Quando se pensa em religião, provavelmente se pensa em um deus que recompensa os bons e pune os maus. Mas a ideia de um deus moralmente preocupado não é de forma alguma ‘universal’. Cientistas sociais já sabem há algum tempo que sociedades tradicionais em pequena escala – aquelas que os missionários costumam chamar de “pagãs” – vislumbravam um mundo espiritual que não ligava muito para a moralidade do comportamento humano. A preocupação era menos se os humanos estavam sendo bonzinhos uns com os outros, e mais se eles estavam cumprindo com as suas obrigações para com os espíritos e se demonstravam a devida deferência a eles.

Mas apesar disso, as religiões que nós conhecemos hoje, e a sua grande miríade de variantes, ou demandam uma crença em uma deidade onisciente punitiva, ou postulam algum tipo de mecanismo – como o ‘karma’ – que recompensa os virtuosos e pune os maus. Nos últimos anos, pesquisadores têm debatido como e porque essas religiões moralistas surgiram.

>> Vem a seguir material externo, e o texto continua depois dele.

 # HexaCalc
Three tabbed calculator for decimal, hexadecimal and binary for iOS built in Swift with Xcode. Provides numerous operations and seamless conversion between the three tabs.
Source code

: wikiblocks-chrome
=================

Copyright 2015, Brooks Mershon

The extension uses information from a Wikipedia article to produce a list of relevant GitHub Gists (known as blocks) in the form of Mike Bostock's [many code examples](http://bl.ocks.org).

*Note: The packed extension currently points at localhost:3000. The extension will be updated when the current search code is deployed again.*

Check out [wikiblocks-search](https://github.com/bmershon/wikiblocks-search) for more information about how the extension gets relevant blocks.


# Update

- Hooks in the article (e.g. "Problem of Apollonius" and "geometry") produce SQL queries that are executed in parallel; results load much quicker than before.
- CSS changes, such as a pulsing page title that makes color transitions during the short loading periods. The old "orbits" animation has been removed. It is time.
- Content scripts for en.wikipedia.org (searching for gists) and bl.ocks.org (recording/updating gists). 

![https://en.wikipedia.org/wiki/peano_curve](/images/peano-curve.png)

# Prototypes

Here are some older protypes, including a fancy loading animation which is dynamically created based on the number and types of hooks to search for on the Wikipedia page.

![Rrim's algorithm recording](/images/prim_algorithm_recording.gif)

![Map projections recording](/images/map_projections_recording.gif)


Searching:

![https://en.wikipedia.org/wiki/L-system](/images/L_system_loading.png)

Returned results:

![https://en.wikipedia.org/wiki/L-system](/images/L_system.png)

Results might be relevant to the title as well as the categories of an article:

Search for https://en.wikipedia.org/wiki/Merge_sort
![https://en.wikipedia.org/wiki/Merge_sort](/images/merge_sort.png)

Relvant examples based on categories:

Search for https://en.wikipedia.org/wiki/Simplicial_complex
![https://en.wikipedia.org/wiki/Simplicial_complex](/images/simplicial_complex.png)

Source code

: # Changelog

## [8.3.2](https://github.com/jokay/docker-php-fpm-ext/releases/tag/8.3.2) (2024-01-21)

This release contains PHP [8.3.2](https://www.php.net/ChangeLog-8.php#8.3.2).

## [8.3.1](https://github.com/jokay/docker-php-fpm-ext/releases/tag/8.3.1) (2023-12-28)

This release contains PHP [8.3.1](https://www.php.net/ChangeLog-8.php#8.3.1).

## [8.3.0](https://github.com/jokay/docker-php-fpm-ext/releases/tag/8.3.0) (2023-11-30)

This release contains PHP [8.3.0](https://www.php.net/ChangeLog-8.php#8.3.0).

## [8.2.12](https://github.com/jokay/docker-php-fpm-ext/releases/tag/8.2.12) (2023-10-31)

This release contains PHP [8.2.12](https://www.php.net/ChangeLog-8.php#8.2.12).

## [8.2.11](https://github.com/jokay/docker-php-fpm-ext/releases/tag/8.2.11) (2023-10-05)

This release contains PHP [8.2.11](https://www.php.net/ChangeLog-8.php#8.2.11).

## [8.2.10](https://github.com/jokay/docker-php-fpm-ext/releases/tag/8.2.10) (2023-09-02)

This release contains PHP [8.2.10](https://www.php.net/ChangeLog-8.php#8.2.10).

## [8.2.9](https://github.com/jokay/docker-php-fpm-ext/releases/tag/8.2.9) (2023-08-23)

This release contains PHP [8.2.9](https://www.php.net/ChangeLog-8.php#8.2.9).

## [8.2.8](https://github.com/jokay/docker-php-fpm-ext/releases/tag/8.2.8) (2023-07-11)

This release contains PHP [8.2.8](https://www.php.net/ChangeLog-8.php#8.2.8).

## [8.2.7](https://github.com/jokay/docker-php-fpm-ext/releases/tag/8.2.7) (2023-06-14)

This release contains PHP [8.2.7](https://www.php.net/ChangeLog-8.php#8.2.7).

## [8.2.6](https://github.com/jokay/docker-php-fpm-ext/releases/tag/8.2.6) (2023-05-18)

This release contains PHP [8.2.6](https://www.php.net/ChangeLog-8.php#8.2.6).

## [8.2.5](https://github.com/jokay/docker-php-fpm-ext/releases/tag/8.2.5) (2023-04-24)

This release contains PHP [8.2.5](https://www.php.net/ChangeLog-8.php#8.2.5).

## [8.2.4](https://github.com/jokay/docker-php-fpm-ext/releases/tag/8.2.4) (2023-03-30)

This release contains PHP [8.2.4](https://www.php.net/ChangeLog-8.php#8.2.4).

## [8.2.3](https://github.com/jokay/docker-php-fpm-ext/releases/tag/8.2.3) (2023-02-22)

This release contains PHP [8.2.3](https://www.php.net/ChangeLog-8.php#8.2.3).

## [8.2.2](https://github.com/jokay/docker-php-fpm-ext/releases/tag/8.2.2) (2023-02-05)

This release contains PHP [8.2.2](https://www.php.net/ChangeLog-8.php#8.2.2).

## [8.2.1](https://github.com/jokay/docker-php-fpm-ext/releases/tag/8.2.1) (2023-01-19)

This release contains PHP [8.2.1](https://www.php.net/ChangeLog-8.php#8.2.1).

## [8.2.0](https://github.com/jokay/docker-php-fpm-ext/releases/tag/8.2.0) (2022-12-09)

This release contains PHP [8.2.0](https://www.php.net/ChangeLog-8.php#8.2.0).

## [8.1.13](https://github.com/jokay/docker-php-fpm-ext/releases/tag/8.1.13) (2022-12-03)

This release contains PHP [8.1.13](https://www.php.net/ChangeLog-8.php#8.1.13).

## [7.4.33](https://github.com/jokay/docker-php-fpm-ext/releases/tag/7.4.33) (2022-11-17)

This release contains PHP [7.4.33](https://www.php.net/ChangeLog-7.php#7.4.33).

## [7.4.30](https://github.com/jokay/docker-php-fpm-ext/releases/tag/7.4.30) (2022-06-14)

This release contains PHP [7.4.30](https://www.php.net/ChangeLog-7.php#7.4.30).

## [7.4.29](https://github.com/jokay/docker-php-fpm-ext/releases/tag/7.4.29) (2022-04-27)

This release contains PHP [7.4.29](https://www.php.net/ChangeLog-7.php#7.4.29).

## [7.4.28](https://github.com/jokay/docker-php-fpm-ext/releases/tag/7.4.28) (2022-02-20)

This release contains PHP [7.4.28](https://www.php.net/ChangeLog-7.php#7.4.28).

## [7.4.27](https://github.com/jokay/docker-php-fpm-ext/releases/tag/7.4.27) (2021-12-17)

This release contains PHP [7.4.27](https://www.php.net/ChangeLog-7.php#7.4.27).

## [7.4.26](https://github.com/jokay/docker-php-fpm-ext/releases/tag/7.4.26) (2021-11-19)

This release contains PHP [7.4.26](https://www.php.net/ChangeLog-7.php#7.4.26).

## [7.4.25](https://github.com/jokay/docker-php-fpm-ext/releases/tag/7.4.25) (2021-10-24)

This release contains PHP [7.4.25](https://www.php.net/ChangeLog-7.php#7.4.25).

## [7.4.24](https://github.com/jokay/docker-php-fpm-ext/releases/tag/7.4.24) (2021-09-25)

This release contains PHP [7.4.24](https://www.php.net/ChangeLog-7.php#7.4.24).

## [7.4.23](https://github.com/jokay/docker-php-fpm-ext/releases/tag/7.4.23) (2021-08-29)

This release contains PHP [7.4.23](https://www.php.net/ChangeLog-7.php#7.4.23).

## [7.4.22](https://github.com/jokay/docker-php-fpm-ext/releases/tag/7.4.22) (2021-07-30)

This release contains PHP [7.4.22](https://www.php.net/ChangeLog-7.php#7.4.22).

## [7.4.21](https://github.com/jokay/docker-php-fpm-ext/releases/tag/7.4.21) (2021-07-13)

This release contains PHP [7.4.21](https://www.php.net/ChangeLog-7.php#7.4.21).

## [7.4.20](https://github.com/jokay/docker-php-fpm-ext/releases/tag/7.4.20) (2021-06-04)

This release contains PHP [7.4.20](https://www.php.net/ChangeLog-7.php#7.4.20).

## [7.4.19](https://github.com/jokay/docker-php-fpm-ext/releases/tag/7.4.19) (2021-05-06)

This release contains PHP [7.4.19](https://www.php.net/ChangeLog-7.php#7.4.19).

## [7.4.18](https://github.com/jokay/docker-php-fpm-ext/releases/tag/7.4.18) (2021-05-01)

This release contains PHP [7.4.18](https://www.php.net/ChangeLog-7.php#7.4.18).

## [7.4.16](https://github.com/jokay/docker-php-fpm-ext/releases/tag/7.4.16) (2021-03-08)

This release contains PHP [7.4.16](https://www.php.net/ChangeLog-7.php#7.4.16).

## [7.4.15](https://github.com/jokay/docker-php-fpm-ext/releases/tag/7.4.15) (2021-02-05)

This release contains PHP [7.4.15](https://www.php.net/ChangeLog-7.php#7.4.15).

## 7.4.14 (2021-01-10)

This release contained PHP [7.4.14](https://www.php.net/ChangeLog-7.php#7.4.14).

Agora, graças ao nosso novo e massivo banco dados de história mundial, conhecido como Seshat (o nome do deus egípcio da manutenção de registros) estamos começando a obter algumas respostas.

Olho no céu

Uma teoria popular era a de que deuses moralistas eram necessários para o surgimento de sociedades em larga escala. Sociedades menores, assim dizia este argumento, eram como aquários. Era quase impossível iniciar um comportamento antissocial sem ser pego e punido – seja por atos de violência coletiva, retaliação, ou danos de longo prazo à reputação e o risco de ostracismo. Mas enquanto as sociedades cresceram em número de participantes, e as interações entre pessoas basicamente estranhas umas às outras começou a aumentar; possíveis transgressores poderiam esperar não serem detectados sob o manto da ‘anonimidade’. Para a cooperação se manter possível sob estas condições, se tornou necessário algum tipo de sistema de vigilância.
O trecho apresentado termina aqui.